## EXERCISE DESCRIPTION
In the entries that follow, the line with "The objective of" opens the range and the line with "Here are some" closes it; repeat that range exactly, both lines included.

(Collected data entries)
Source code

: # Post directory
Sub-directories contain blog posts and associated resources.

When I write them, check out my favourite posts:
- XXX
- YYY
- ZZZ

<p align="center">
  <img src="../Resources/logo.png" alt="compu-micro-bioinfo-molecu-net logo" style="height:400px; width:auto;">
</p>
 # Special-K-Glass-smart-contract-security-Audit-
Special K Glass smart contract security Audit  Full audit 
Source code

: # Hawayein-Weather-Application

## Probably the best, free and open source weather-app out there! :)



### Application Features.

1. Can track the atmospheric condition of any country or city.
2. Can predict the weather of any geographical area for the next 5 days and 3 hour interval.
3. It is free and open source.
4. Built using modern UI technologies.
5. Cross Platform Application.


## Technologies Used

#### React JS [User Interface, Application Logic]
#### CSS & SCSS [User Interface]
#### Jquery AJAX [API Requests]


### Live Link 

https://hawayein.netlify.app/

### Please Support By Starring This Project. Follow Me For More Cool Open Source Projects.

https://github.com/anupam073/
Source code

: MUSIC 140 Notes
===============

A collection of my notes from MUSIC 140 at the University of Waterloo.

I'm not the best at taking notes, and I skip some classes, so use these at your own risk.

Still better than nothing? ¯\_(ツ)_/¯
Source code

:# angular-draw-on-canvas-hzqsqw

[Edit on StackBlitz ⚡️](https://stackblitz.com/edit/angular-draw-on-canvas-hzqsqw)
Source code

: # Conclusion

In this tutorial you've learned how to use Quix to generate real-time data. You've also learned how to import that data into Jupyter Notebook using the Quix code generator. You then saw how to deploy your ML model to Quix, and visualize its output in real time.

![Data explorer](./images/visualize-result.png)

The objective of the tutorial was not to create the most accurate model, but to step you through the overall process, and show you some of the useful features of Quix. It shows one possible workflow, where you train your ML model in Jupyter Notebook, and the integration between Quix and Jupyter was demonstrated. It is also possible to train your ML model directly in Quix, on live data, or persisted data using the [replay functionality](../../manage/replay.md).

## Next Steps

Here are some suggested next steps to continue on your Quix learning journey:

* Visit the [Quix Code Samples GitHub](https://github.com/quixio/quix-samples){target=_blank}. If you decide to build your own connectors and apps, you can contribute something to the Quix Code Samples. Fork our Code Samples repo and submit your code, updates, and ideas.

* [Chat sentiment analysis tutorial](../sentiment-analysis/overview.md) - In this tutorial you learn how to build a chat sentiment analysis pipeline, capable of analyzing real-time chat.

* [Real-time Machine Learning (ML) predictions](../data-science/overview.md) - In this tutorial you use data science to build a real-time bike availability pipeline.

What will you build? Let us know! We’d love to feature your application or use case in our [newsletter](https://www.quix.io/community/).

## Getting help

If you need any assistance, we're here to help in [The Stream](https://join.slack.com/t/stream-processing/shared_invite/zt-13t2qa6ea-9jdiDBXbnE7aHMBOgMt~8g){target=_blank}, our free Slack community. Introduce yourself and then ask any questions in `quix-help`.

## RESPONSE AREA
The objective of the tutorial was not to create the most accurate model, but to step you through the overall process, and show you some of the useful features of Quix. It shows one possible workflow, where you train your ML model in Jupyter Notebook, and the integration between Quix and Jupyter was demonstrated. It is also possible to train your ML model directly in Quix, on live data, or persisted data using the [replay functionality](../../manage/replay.md).

## Next Steps

Here are some suggested next steps to continue on your Quix learning journey:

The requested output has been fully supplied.